[Source texts of formatted documents]
--- START ---

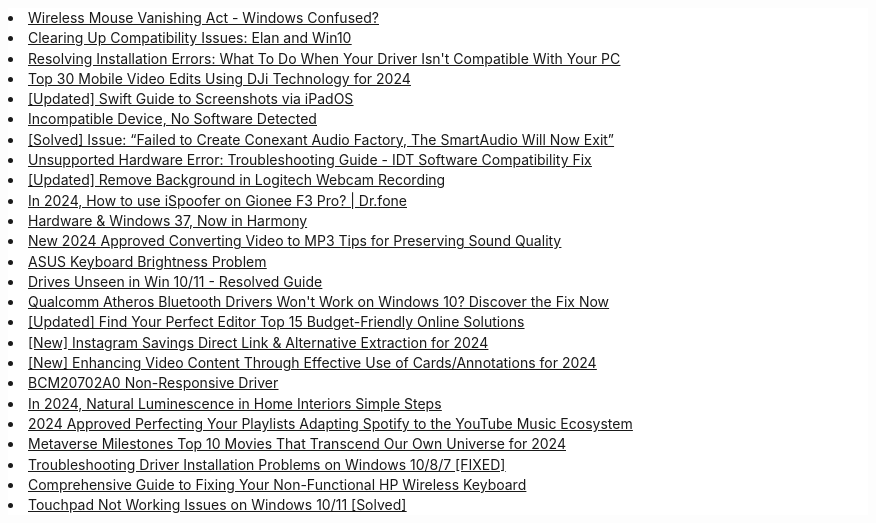<li><a href="https://driver-error.techidaily.com/wireless-mouse-vanishing-act-windows-confused/"><u>Wireless Mouse Vanishing Act - Windows Confused?</u></a></li>
<li><a href="https://driver-error.techidaily.com/clearing-up-compatibility-issues-elan-and-win10/"><u>Clearing Up Compatibility Issues: Elan and Win10</u></a></li>
<li><a href="https://driver-error.techidaily.com/resolving-installation-errors-what-to-do-when-your-driver-isnt-compatible-with-your-pc/"><u>Resolving Installation Errors: What To Do When Your Driver Isn't Compatible With Your PC</u></a></li>
<li><a href="https://some-skills.techidaily.com/top-30-mobile-video-edits-using-dji-technology-for-2024/"><u>Top 30 Mobile Video Edits Using DJi Technology for 2024</u></a></li>
<li><a href="https://screen-activity-recording.techidaily.com/updated-swift-guide-to-screenshots-via-ipados/"><u>[Updated] Swift Guide to Screenshots via iPadOS</u></a></li>
<li><a href="https://driver-error.techidaily.com/incompatible-device-no-software-detected/"><u>Incompatible Device, No Software Detected</u></a></li>
<li><a href="https://driver-error.techidaily.com/solved-issue-failed-to-create-conexant-audio-factory-the-smartaudio-will-now-exit/"><u>[Solved] Issue: “Failed to Create Conexant Audio Factory, The SmartAudio Will Now Exit”</u></a></li>
<li><a href="https://driver-error.techidaily.com/unsupported-hardware-error-troubleshooting-guide-idt-software-compatibility-fix/"><u>Unsupported Hardware Error: Troubleshooting Guide - IDT Software Compatibility Fix</u></a></li>
<li><a href="https://screen-video-capture.techidaily.com/updated-remove-background-in-logitech-webcam-recording/"><u>[Updated] Remove Background in Logitech Webcam Recording</u></a></li>
<li><a href="https://android-pokemon-go.techidaily.com/in-2024-how-to-use-ispoofer-on-gionee-f3-pro-drfone-by-drfone-virtual-android/"><u>In 2024, How to use iSpoofer on Gionee F3 Pro? | Dr.fone</u></a></li>
<li><a href="https://driver-error.techidaily.com/hardware-and-windows-37-now-in-harmony/"><u>Hardware & Windows 37, Now in Harmony</u></a></li>
<li><a href="https://ai-video-apps.techidaily.com/new-2024-approved-converting-video-to-mp3-tips-for-preserving-sound-quality/"><u>New 2024 Approved Converting Video to MP3 Tips for Preserving Sound Quality</u></a></li>
<li><a href="https://driver-error.techidaily.com/asus-keyboard-brightness-problem/"><u>ASUS Keyboard Brightness Problem</u></a></li>
<li><a href="https://driver-error.techidaily.com/drives-unseen-in-win-1011-resolved-guide/"><u>Drives Unseen in Win 10/11 - Resolved Guide</u></a></li>
<li><a href="https://driver-error.techidaily.com/qualcomm-atheros-bluetooth-drivers-wont-work-on-windows-10-discover-the-fix-now/"><u>Qualcomm Atheros Bluetooth Drivers Won't Work on Windows 10? Discover the Fix Now</u></a></li>
<li><a href="https://some-techniques.techidaily.com/updated-find-your-perfect-editor-top-15-budget-friendly-online-solutions/"><u>[Updated] Find Your Perfect Editor  Top 15 Budget-Friendly Online Solutions</u></a></li>
<li><a href="https://instagram-video-files.techidaily.com/new-instagram-savings-direct-link-and-alternative-extraction-for-2024/"><u>[New] Instagram Savings  Direct Link & Alternative Extraction for 2024</u></a></li>
<li><a href="https://youtube-sure.techidaily.com/nhancing-video-content-through-effective-use-of-cardsannotations-for-2024/"><u>[New] Enhancing Video Content Through Effective Use of Cards/Annotations for 2024</u></a></li>
<li><a href="https://driver-error.techidaily.com/bcm20702a0-non-responsive-driver/"><u>BCM20702A0 Non-Responsive Driver</u></a></li>
<li><a href="https://extra-support.techidaily.com/in-2024-natural-luminescence-in-home-interiors-simple-steps/"><u>In 2024, Natural Luminescence in Home Interiors  Simple Steps</u></a></li>
<li><a href="https://youtube-stream.techidaily.com/2024-approved-perfecting-your-playlists-adapting-spotify-to-the-youtube-music-ecosystem/"><u>2024 Approved  Perfecting Your Playlists  Adapting Spotify to the YouTube Music Ecosystem</u></a></li>
<li><a href="https://extra-support.techidaily.com/metaverse-milestones-top-10-movies-that-transcend-our-own-universe-for-2024/"><u>Metaverse Milestones  Top 10 Movies That Transcend Our Own Universe for 2024</u></a></li>
<li><a href="https://driver-error.techidaily.com/troubleshooting-driver-installation-problems-on-windows-1087-fixed/"><u>Troubleshooting Driver Installation Problems on Windows 10/8/7 [FIXED]</u></a></li>
<li><a href="https://driver-error.techidaily.com/comprehensive-guide-to-fixing-your-non-functional-hp-wireless-keyboard/"><u>Comprehensive Guide to Fixing Your Non-Functional HP Wireless Keyboard</u></a></li>
<li><a href="https://driver-error.techidaily.com/touchpad-not-working-issues-on-windows-1011-solved/"><u>Touchpad Not Working Issues on Windows 10/11 [Solved]</u></a></li>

--- END ---

### What to do
Looking at the data above, return every line from the one with "No Software Detected</u></a></li>" down to the one with "- Resolved Guide</u></a></li>", exactly and inclusively.

### Task response
<li><a href="https://driver-error.techidaily.com/incompatible-device-no-software-detected/"><u>Incompatible Device, No Software Detected</u></a></li>
<li><a href="https://driver-error.techidaily.com/solved-issue-failed-to-create-conexant-audio-factory-the-smartaudio-will-now-exit/"><u>[Solved] Issue: “Failed to Create Conexant Audio Factory, The SmartAudio Will Now Exit”</u></a></li>
<li><a href="https://driver-error.techidaily.com/unsupported-hardware-error-troubleshooting-guide-idt-software-compatibility-fix/"><u>Unsupported Hardware Error: Troubleshooting Guide - IDT Software Compatibility Fix</u></a></li>
<li><a href="https://screen-video-capture.techidaily.com/updated-remove-background-in-logitech-webcam-recording/"><u>[Updated] Remove Background in Logitech Webcam Recording</u></a></li>
<li><a href="https://android-pokemon-go.techidaily.com/in-2024-how-to-use-ispoofer-on-gionee-f3-pro-drfone-by-drfone-virtual-android/"><u>In 2024, How to use iSpoofer on Gionee F3 Pro? | Dr.fone</u></a></li>
<li><a href="https://driver-error.techidaily.com/hardware-and-windows-37-now-in-harmony/"><u>Hardware & Windows 37, Now in Harmony</u></a></li>
<li><a href="https://ai-video-apps.techidaily.com/new-2024-approved-converting-video-to-mp3-tips-for-preserving-sound-quality/"><u>New 2024 Approved Converting Video to MP3 Tips for Preserving Sound Quality</u></a></li>
<li><a href="https://driver-error.techidaily.com/asus-keyboard-brightness-problem/"><u>ASUS Keyboard Brightness Problem</u></a></li>
<li><a href="https://driver-error.techidaily.com/drives-unseen-in-win-1011-resolved-guide/"><u>Drives Unseen in Win 10/11 - Resolved Guide</u></a></li>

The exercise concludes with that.